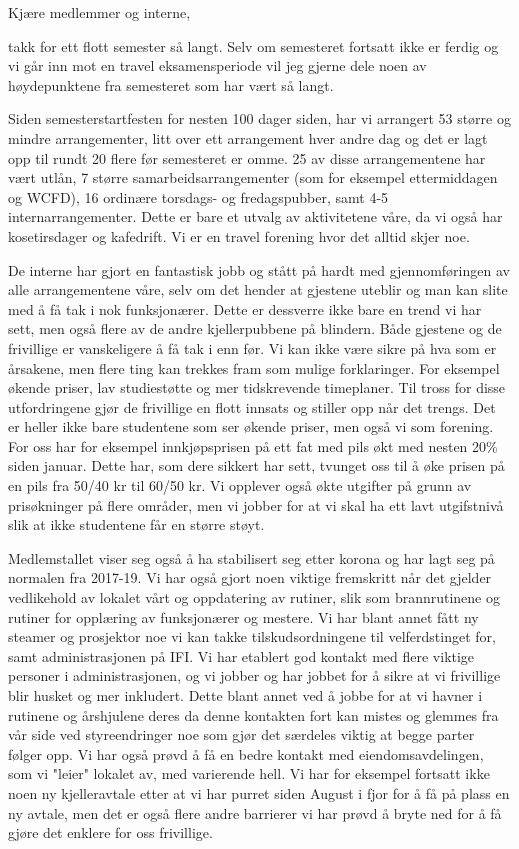 \documentclass[10pt,norsk,a4paper,usenames,dvipsnames]{article}
\begin{document}
    \begin{multicols}{2}


    Kjære medlemmer og interne,

    takk for ett flott semester så langt. Selv om semesteret fortsatt ikke er ferdig og vi går inn mot en travel eksamensperiode vil jeg gjerne dele noen av høydepunktene fra semesteret som har vært så langt.

    Siden semesterstartfesten for nesten 100 dager siden, har vi arrangert 53 større og mindre arrangementer, litt over ett arrangement hver andre dag og det er lagt opp til rundt 20 flere før semesteret er omme. 25 av disse arrangementene har vært utlån, 7 større samarbeidsarrangementer (som for eksempel ettermiddagen og WCFD), 16 ordinære torsdags- og fredagspubber, samt 4-5 internarrangementer. Dette er bare et utvalg av aktivitetene våre, da vi også har kosetirsdager og kafedrift. Vi er en travel forening hvor det alltid skjer noe.

    De interne har gjort en fantastisk jobb og stått på hardt med gjennomføringen av alle arrangementene våre, selv om det hender at gjestene uteblir og man kan slite med å få tak i nok funksjonærer. Dette er dessverre ikke bare en trend vi har sett, men også flere av de andre kjellerpubbene på blindern. Både gjestene og de frivillige er vanskeligere å få tak i enn før. Vi kan ikke være sikre på hva som er årsakene, men flere ting kan trekkes fram som mulige forklaringer. For eksempel økende priser, lav studiestøtte og mer tidskrevende timeplaner. Til tross for disse utfordringene gjør de frivillige en flott innsats og stiller opp når det trengs.
    Det er heller ikke bare studentene som ser økende priser, men også vi som forening. For oss har for eksempel innkjøpsprisen på ett fat med pils økt med nesten 20\% siden januar. Dette har, som dere sikkert har sett, tvunget oss til å øke prisen på en pils fra 50/40 kr til 60/50 kr. Vi opplever også økte utgifter på grunn av prisøkninger på flere områder, men vi jobber for at vi skal ha ett lavt utgifstnivå slik at ikke studentene får en større støyt.

    Medlemstallet viser seg også å ha stabilisert seg etter korona og har lagt seg på normalen fra 2017-19. Vi har også gjort noen viktige fremskritt når det gjelder vedlikehold av lokalet vårt og oppdatering av rutiner, slik som brannrutinene og rutiner for opplæring av funksjonærer og mestere. Vi har blant annet fått ny steamer og prosjektor noe vi kan takke tilskudsordningene til velferdstinget for, samt administrasjonen på IFI.
    Vi har etablert god kontakt med flere viktige personer i administrasjonen, og vi jobber og har jobbet for å sikre at vi frivillige blir husket og mer inkludert. Dette blant annet ved å jobbe for at vi havner i rutinene og årshjulene deres da denne kontakten fort kan mistes og glemmes fra vår side ved styreendringer noe som gjør det særdeles viktig at begge parter følger opp. Vi har også prøvd å få en bedre kontakt med eiendomsavdelingen, som vi "leier" lokalet av, med varierende hell. Vi har for eksempel fortsatt ikke noen ny kjelleravtale etter at vi har purret siden August i fjor for å få på plass en ny avtale, men det er også flere andre barrierer vi har prøvd å bryte ned for å få gjøre det enklere for oss frivillige.


\end{multicols}
\end{document}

# # # #

What is needed →
The expected answer is an unaltered copy of the listing, images removed.

Result →
 \documentclass[10pt,norsk,a4paper,usenames,dvipsnames]{article}
\begin{document}
    \begin{multicols}{2}


    Kjære medlemmer og interne,

    takk for ett flott semester så langt. Selv om semesteret fortsatt ikke er ferdig og vi går inn mot en travel eksamensperiode vil jeg gjerne dele noen av høydepunktene fra semesteret som har vært så langt.

    Siden semesterstartfesten for nesten 100 dager siden, har vi arrangert 53 større og mindre arrangementer, litt over ett arrangement hver andre dag og det er lagt opp til rundt 20 flere før semesteret er omme. 25 av disse arrangementene har vært utlån, 7 større samarbeidsarrangementer (som for eksempel ettermiddagen og WCFD), 16 ordinære torsdags- og fredagspubber, samt 4-5 internarrangementer. Dette er bare et utvalg av aktivitetene våre, da vi også har kosetirsdager og kafedrift. Vi er en travel forening hvor det alltid skjer noe.

    De interne har gjort en fantastisk jobb og stått på hardt med gjennomføringen av alle arrangementene våre, selv om det hender at gjestene uteblir og man kan slite med å få tak i nok funksjonærer. Dette er dessverre ikke bare en trend vi har sett, men også flere av de andre kjellerpubbene på blindern. Både gjestene og de frivillige er vanskeligere å få tak i enn før. Vi kan ikke være sikre på hva som er årsakene, men flere ting kan trekkes fram som mulige forklaringer. For eksempel økende priser, lav studiestøtte og mer tidskrevende timeplaner. Til tross for disse utfordringene gjør de frivillige en flott innsats og stiller opp når det trengs.
    Det er heller ikke bare studentene som ser økende priser, men også vi som forening. For oss har for eksempel innkjøpsprisen på ett fat med pils økt med nesten 20\% siden januar. Dette har, som dere sikkert har sett, tvunget oss til å øke prisen på en pils fra 50/40 kr til 60/50 kr. Vi opplever også økte utgifter på grunn av prisøkninger på flere områder, men vi jobber for at vi skal ha ett lavt utgifstnivå slik at ikke studentene får en større støyt.

    Medlemstallet viser seg også å ha stabilisert seg etter korona og har lagt seg på normalen fra 2017-19. Vi har også gjort noen viktige fremskritt når det gjelder vedlikehold av lokalet vårt og oppdatering av rutiner, slik som brannrutinene og rutiner for opplæring av funksjonærer og mestere. Vi har blant annet fått ny steamer og prosjektor noe vi kan takke tilskudsordningene til velferdstinget for, samt administrasjonen på IFI.
    Vi har etablert god kontakt med flere viktige personer i administrasjonen, og vi jobber og har jobbet for å sikre at vi frivillige blir husket og mer inkludert. Dette blant annet ved å jobbe for at vi havner i rutinene og årshjulene deres da denne kontakten fort kan mistes og glemmes fra vår side ved styreendringer noe som gjør det særdeles viktig at begge parter følger opp. Vi har også prøvd å få en bedre kontakt med eiendomsavdelingen, som vi "leier" lokalet av, med varierende hell. Vi har for eksempel fortsatt ikke noen ny kjelleravtale etter at vi har purret siden August i fjor for å få på plass en ny avtale, men det er også flere andre barrierer vi har prøvd å bryte ned for å få gjøre det enklere for oss frivillige.


\end{multicols}
\end{document}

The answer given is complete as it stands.